The inner gateway of the castle incorporates a reused Romanesque arch.

History

A monastery was founded at Lismore in 636 by St Carthach and it was named as a See at the synod of Rath Breassail in 1111. In 1127 it is recorded that Cormac MacCarthaig built two churches at Lismore- the same year as he commissioned his chapel at Cashel. The first stone castle at Lismore was probably built on the site of the early Christian monastery by King John in 1185. The Castle became an Episcopal residence in c. 1189 and continued as such until it was granted by Bishop Myler McGrath to Sir Walter Raleigh in 1589. Raleigh subsequently sold the castle to Richard Boyle, later First Earl of Cork.
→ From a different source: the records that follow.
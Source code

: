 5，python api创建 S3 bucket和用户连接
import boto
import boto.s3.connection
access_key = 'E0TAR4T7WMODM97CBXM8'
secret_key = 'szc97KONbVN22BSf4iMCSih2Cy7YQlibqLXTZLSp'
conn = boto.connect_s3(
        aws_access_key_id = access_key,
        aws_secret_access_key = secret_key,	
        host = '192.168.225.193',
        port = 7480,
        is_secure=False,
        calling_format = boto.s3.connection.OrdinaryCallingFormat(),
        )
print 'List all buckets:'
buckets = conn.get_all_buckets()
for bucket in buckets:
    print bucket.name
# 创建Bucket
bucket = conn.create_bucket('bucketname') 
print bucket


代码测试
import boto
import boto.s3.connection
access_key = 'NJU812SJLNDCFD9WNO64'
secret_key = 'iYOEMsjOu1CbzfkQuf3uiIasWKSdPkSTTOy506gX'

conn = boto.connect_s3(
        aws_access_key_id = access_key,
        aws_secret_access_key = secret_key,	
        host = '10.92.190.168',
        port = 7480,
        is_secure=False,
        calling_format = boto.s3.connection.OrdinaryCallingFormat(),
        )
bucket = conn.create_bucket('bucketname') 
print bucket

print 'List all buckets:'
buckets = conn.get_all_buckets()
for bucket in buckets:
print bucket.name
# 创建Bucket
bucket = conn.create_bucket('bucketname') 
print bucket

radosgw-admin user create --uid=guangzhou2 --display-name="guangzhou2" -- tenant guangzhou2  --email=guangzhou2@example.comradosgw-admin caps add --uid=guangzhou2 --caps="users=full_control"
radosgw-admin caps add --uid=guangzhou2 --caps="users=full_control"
Following the extinction of the Cork line the castle passed to the Dukes of Devonshire, to whom it still belongs.

Features

Exterior Features

Other

Comments/Opinions

The gateway appears to date to either the late 16th or early 17thc. Girouard (1964) suggested that the stones may have come from a site reputed to have stood close to the avenue of the site. The use of billet ornament and the design of the chevron are both unusual and point to the work of English masons in the early part of the 12thc. The use of small heads on bosses in the angles of the chevron is similar to the chancel arch of the Nuns' Church, Clonmacnoise (Offaly).

Bibliography

M. Girouard, Lismore Castle, Co. Waterford (part 1), Country Life, August 6, 1964, 336-40.

B. De Breffney and G. Mott, Castles of Ireland, London, 1977.

T. O'Keeffe, Lismore and Cashel; reflections on the Beginnings of Romanesque Architecture in Munster, Journal of the Royal Society of Antiquaries of Ireland,124, 1994, 118-151.